## Data shown
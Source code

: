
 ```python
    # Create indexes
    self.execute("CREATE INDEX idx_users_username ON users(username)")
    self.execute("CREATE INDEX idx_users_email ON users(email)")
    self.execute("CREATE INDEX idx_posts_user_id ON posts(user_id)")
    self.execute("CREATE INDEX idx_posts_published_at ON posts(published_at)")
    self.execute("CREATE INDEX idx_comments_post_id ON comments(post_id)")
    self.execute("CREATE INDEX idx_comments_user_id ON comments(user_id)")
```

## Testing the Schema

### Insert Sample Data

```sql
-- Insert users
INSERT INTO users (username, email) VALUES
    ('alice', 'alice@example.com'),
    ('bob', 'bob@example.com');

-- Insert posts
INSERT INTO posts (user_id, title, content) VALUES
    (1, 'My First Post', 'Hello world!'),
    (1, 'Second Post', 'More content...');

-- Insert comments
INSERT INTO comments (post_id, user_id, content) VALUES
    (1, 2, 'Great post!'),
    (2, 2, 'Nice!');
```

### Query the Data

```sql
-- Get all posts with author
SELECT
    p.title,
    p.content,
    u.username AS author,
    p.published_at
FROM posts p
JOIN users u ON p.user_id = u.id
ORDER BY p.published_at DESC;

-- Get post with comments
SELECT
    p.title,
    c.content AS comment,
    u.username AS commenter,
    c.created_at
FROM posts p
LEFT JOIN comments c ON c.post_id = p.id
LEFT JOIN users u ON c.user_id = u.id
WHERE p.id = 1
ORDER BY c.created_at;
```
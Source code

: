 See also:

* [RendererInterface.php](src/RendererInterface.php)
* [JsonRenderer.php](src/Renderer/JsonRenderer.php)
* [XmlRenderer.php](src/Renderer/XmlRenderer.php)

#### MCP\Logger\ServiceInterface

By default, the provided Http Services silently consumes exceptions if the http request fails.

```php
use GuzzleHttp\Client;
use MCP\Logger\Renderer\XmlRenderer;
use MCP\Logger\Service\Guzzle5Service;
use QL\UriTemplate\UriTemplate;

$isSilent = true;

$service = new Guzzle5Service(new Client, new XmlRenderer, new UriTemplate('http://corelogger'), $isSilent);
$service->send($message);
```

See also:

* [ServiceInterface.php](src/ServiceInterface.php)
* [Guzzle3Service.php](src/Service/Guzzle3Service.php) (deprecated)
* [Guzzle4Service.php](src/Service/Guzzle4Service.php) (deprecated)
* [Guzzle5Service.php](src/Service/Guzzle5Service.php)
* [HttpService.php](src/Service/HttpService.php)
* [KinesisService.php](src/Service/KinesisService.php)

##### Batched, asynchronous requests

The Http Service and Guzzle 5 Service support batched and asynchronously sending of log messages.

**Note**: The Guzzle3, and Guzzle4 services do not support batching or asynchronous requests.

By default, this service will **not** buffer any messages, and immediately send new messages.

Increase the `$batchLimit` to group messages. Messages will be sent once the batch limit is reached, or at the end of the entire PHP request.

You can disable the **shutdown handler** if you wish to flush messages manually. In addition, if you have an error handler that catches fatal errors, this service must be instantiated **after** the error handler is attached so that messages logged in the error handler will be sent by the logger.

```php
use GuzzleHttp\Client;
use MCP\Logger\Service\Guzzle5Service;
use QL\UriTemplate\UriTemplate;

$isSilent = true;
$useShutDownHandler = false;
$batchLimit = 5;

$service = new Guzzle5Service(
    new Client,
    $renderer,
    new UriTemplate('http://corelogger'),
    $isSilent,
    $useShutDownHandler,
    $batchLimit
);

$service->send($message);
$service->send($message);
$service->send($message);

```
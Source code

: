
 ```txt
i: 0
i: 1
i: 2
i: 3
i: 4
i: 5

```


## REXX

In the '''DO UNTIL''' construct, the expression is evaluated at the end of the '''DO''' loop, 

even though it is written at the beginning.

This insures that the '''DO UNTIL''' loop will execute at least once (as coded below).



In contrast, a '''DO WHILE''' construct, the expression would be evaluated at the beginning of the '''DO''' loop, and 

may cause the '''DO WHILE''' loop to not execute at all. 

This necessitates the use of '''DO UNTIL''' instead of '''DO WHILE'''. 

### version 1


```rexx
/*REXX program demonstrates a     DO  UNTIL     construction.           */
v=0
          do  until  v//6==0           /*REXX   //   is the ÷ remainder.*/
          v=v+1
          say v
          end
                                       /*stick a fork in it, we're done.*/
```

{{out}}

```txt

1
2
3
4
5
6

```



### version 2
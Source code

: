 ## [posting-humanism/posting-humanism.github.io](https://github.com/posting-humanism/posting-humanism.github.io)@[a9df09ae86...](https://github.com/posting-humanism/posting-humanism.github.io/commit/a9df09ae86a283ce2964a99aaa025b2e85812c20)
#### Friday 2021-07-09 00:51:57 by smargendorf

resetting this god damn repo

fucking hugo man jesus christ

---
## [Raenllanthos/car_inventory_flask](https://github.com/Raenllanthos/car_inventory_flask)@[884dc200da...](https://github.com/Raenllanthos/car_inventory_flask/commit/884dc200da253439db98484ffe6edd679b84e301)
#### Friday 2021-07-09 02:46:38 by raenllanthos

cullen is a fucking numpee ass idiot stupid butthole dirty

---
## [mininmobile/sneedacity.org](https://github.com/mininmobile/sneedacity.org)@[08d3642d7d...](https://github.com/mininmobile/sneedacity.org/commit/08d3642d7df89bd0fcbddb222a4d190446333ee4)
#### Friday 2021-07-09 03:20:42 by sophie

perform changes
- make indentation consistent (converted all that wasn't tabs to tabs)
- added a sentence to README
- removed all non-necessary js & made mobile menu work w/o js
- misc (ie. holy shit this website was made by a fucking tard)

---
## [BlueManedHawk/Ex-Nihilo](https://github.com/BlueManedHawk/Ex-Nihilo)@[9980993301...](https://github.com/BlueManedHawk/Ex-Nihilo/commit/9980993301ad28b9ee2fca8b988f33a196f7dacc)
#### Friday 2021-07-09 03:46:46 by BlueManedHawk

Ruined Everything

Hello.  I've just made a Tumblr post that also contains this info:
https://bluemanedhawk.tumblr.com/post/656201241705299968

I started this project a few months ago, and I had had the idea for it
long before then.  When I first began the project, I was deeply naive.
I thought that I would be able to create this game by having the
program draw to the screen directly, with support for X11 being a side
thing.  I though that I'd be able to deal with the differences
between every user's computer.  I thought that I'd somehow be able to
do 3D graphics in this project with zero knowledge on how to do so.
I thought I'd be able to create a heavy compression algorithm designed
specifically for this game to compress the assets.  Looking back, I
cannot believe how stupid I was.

## Problem requirements
What is wanted is a copy of every line in the listing that includes the word "username".

## Written answer
    self.execute("CREATE INDEX idx_users_username ON users(username)")
INSERT INTO users (username, email) VALUES
    u.username AS author,
    u.username AS commenter,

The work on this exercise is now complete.